Entries shown START
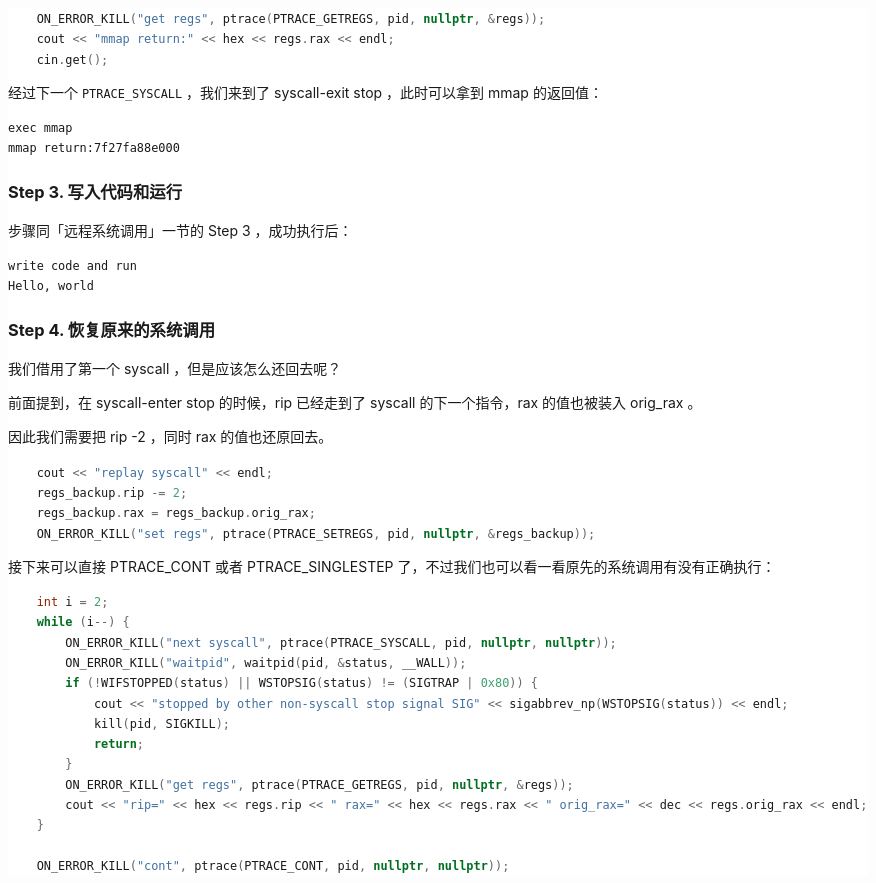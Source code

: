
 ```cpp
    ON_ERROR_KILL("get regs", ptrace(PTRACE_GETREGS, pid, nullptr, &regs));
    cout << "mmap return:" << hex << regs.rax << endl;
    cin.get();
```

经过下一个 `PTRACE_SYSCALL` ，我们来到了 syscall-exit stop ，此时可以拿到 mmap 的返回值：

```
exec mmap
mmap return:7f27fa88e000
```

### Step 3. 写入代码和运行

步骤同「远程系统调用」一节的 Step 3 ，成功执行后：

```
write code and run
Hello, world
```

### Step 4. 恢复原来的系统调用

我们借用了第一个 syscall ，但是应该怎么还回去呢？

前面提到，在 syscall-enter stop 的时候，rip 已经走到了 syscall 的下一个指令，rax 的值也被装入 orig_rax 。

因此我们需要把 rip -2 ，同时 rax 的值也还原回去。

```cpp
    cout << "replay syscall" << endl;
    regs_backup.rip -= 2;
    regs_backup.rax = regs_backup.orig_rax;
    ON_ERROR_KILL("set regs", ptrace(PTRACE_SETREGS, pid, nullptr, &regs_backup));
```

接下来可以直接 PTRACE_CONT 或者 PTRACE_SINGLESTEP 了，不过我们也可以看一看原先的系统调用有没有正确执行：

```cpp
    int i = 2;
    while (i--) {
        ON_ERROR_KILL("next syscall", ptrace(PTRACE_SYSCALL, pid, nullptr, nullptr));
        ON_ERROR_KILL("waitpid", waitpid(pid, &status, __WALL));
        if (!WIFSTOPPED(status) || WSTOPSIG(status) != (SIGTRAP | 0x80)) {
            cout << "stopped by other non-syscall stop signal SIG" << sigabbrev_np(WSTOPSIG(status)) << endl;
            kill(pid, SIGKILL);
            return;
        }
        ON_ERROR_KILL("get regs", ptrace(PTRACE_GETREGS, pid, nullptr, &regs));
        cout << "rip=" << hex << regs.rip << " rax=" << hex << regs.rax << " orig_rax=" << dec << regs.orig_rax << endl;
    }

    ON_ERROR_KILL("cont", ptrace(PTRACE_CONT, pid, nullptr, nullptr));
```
Entries shown END
Entries shown START
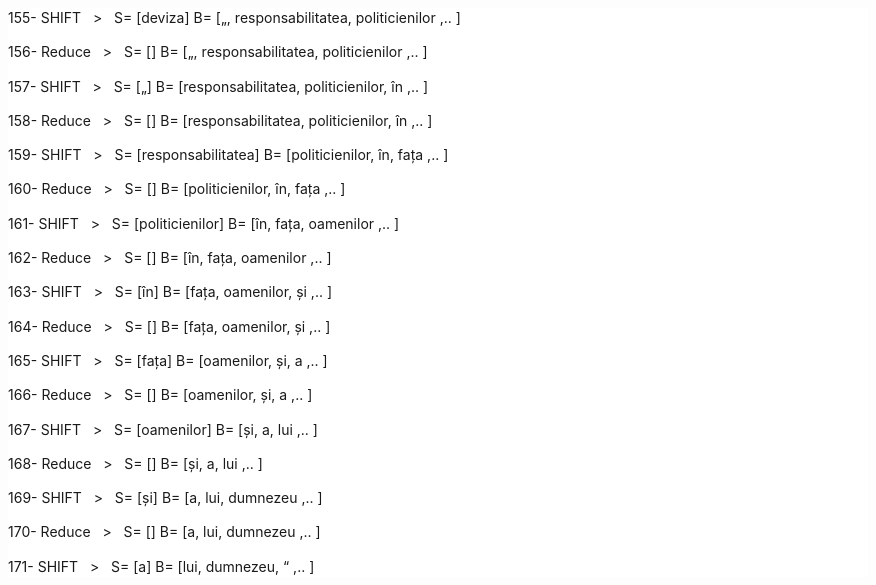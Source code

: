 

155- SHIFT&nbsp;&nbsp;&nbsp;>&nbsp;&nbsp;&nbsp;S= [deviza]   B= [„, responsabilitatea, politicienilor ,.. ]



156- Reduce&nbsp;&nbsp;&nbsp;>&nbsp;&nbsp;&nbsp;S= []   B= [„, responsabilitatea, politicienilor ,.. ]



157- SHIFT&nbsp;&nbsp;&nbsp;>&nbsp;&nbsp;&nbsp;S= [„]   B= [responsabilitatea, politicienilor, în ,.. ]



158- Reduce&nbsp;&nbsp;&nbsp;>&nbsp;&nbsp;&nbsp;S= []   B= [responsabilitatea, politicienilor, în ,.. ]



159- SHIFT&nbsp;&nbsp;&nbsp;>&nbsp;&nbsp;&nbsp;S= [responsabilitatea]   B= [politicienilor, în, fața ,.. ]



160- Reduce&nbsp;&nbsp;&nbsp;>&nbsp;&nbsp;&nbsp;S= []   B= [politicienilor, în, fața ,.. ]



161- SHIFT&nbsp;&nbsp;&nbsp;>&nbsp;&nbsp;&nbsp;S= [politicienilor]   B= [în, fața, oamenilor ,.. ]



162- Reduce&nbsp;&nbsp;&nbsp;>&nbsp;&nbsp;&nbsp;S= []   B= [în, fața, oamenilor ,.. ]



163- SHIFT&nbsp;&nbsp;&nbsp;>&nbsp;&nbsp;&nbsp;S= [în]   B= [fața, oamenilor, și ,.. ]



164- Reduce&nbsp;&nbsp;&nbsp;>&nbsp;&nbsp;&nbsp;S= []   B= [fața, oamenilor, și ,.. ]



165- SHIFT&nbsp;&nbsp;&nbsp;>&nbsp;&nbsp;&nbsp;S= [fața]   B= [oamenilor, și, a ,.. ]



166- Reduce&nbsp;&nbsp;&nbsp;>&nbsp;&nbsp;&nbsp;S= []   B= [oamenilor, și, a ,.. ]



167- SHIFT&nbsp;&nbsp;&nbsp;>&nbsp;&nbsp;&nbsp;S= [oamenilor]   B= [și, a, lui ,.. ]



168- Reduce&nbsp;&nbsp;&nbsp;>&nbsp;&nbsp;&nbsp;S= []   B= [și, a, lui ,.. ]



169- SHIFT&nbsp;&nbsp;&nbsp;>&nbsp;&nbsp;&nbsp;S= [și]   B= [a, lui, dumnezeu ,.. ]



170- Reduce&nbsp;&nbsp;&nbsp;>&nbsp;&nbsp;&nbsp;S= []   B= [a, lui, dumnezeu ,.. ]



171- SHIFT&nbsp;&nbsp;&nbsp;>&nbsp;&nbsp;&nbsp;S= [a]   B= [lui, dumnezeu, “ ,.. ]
Entries shown END
What the task requires:
Sift through the material above and copy the lines that contain the word "cout".

Written solution:
    cout << "mmap return:" << hex << regs.rax << endl;
    cout << "replay syscall" << endl;
            cout << "stopped by other non-syscall stop signal SIG" << sigabbrev_np(WSTOPSIG(status)) << endl;
        cout << "rip=" << hex << regs.rip << " rax=" << hex << regs.rax << " orig_rax=" << dec << regs.orig_rax << endl;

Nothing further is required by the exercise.